Task description:
Copy every line below precisely as it appears.

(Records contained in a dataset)
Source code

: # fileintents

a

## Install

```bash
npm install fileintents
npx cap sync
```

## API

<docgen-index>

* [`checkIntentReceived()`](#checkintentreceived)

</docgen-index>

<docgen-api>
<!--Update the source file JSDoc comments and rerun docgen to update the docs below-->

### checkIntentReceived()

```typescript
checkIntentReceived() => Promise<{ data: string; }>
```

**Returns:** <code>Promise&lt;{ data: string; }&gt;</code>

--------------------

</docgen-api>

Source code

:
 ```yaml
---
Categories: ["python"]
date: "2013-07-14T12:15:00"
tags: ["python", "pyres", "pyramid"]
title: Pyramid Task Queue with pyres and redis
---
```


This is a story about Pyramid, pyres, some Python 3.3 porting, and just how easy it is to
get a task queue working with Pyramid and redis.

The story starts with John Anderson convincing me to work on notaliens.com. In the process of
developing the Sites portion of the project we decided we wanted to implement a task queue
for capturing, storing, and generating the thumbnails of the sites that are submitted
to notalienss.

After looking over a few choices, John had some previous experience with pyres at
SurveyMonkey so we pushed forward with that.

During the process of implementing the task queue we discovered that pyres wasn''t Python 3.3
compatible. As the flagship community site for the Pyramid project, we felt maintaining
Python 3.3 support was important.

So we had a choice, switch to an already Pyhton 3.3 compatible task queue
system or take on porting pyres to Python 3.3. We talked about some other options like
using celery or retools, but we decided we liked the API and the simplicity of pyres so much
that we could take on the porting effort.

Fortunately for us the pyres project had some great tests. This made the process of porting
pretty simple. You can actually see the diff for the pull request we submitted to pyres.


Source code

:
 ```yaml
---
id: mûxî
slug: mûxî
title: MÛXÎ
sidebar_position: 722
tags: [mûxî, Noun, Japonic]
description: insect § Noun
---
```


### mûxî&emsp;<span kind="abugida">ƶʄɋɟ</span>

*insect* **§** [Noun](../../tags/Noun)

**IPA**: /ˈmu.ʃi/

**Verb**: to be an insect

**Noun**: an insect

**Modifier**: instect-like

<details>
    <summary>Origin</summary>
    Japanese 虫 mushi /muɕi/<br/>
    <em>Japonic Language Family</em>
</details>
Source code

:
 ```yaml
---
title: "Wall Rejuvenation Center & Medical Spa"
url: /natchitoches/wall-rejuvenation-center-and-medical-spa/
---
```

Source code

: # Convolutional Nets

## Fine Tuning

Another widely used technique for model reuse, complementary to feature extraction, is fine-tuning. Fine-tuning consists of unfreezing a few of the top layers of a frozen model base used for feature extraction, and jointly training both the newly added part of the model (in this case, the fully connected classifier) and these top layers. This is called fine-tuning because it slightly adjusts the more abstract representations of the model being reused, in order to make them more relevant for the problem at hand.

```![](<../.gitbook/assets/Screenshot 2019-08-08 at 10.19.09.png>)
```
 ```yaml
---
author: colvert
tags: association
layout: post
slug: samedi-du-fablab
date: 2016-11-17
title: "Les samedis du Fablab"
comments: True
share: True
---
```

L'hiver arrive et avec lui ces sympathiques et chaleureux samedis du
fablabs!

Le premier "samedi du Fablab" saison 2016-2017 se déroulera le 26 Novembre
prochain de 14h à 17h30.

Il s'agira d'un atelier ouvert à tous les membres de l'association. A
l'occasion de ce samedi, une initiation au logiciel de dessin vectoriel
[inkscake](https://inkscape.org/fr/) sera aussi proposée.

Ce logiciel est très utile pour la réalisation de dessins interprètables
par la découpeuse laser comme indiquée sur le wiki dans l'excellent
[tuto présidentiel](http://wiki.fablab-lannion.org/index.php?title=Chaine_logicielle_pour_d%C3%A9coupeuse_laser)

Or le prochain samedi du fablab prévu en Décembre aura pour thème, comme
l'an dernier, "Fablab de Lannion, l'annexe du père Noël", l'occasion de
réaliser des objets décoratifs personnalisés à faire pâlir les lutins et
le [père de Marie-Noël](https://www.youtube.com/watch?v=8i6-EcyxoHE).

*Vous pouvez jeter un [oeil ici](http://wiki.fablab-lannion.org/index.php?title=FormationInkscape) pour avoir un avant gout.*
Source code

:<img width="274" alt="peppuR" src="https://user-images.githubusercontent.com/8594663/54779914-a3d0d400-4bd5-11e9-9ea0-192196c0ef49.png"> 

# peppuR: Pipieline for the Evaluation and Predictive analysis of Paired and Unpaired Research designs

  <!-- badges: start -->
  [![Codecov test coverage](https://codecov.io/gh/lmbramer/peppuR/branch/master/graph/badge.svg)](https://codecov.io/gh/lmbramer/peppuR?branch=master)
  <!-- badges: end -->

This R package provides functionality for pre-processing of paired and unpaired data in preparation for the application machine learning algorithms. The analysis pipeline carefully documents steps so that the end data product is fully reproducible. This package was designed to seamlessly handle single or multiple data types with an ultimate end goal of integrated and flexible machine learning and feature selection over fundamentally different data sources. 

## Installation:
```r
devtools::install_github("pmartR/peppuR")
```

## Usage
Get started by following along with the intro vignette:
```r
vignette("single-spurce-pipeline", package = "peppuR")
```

Answer:
Source code

: # fileintents

a

## Install

```bash
npm install fileintents
npx cap sync
```

## API

<docgen-index>

* [`checkIntentReceived()`](#checkintentreceived)

</docgen-index>

<docgen-api>
<!--Update the source file JSDoc comments and rerun docgen to update the docs below-->

### checkIntentReceived()

```typescript
checkIntentReceived() => Promise<{ data: string; }>
```

**Returns:** <code>Promise&lt;{ data: string; }&gt;</code>

--------------------

</docgen-api>

Source code

:
 ```yaml
---
Categories: ["python"]
date: "2013-07-14T12:15:00"
tags: ["python", "pyres", "pyramid"]
title: Pyramid Task Queue with pyres and redis
---
```


This is a story about Pyramid, pyres, some Python 3.3 porting, and just how easy it is to
get a task queue working with Pyramid and redis.

The story starts with John Anderson convincing me to work on notaliens.com. In the process of
developing the Sites portion of the project we decided we wanted to implement a task queue
for capturing, storing, and generating the thumbnails of the sites that are submitted
to notalienss.

After looking over a few choices, John had some previous experience with pyres at
SurveyMonkey so we pushed forward with that.

During the process of implementing the task queue we discovered that pyres wasn''t Python 3.3
compatible. As the flagship community site for the Pyramid project, we felt maintaining
Python 3.3 support was important.

So we had a choice, switch to an already Pyhton 3.3 compatible task queue
system or take on porting pyres to Python 3.3. We talked about some other options like
using celery or retools, but we decided we liked the API and the simplicity of pyres so much
that we could take on the porting effort.

Fortunately for us the pyres project had some great tests. This made the process of porting
pretty simple. You can actually see the diff for the pull request we submitted to pyres.


Source code

:
 ```yaml
---
id: mûxî
slug: mûxî
title: MÛXÎ
sidebar_position: 722
tags: [mûxî, Noun, Japonic]
description: insect § Noun
---
```


### mûxî&emsp;<span kind="abugida">ƶʄɋɟ</span>

*insect* **§** [Noun](../../tags/Noun)

**IPA**: /ˈmu.ʃi/

**Verb**: to be an insect

**Noun**: an insect

**Modifier**: instect-like

<details>
    <summary>Origin</summary>
    Japanese 虫 mushi /muɕi/<br/>
    <em>Japonic Language Family</em>
</details>
Source code

:
 ```yaml
---
title: "Wall Rejuvenation Center & Medical Spa"
url: /natchitoches/wall-rejuvenation-center-and-medical-spa/
---
```

Source code

: # Convolutional Nets

## Fine Tuning

Another widely used technique for model reuse, complementary to feature extraction, is fine-tuning. Fine-tuning consists of unfreezing a few of the top layers of a frozen model base used for feature extraction, and jointly training both the newly added part of the model (in this case, the fully connected classifier) and these top layers. This is called fine-tuning because it slightly adjusts the more abstract representations of the model being reused, in order to make them more relevant for the problem at hand.

```![](<../.gitbook/assets/Screenshot 2019-08-08 at 10.19.09.png>)
```
 ```yaml
---
author: colvert
tags: association
layout: post
slug: samedi-du-fablab
date: 2016-11-17
title: "Les samedis du Fablab"
comments: True
share: True
---
```

L'hiver arrive et avec lui ces sympathiques et chaleureux samedis du
fablabs!

Le premier "samedi du Fablab" saison 2016-2017 se déroulera le 26 Novembre
prochain de 14h à 17h30.

Il s'agira d'un atelier ouvert à tous les membres de l'association. A
l'occasion de ce samedi, une initiation au logiciel de dessin vectoriel
[inkscake](https://inkscape.org/fr/) sera aussi proposée.

Ce logiciel est très utile pour la réalisation de dessins interprètables
par la découpeuse laser comme indiquée sur le wiki dans l'excellent
[tuto présidentiel](http://wiki.fablab-lannion.org/index.php?title=Chaine_logicielle_pour_d%C3%A9coupeuse_laser)

Or le prochain samedi du fablab prévu en Décembre aura pour thème, comme
l'an dernier, "Fablab de Lannion, l'annexe du père Noël", l'occasion de
réaliser des objets décoratifs personnalisés à faire pâlir les lutins et
le [père de Marie-Noël](https://www.youtube.com/watch?v=8i6-EcyxoHE).

*Vous pouvez jeter un [oeil ici](http://wiki.fablab-lannion.org/index.php?title=FormationInkscape) pour avoir un avant gout.*
Source code

:<img width="274" alt="peppuR" src="https://user-images.githubusercontent.com/8594663/54779914-a3d0d400-4bd5-11e9-9ea0-192196c0ef49.png"> 

# peppuR: Pipieline for the Evaluation and Predictive analysis of Paired and Unpaired Research designs

  <!-- badges: start -->
  [![Codecov test coverage](https://codecov.io/gh/lmbramer/peppuR/branch/master/graph/badge.svg)](https://codecov.io/gh/lmbramer/peppuR?branch=master)
  <!-- badges: end -->

This R package provides functionality for pre-processing of paired and unpaired data in preparation for the application machine learning algorithms. The analysis pipeline carefully documents steps so that the end data product is fully reproducible. This package was designed to seamlessly handle single or multiple data types with an ultimate end goal of integrated and flexible machine learning and feature selection over fundamentally different data sources. 

## Installation:
```r
devtools::install_github("pmartR/peppuR")
```

## Usage
Get started by following along with the intro vignette:
```r
vignette("single-spurce-pipeline", package = "peppuR")
```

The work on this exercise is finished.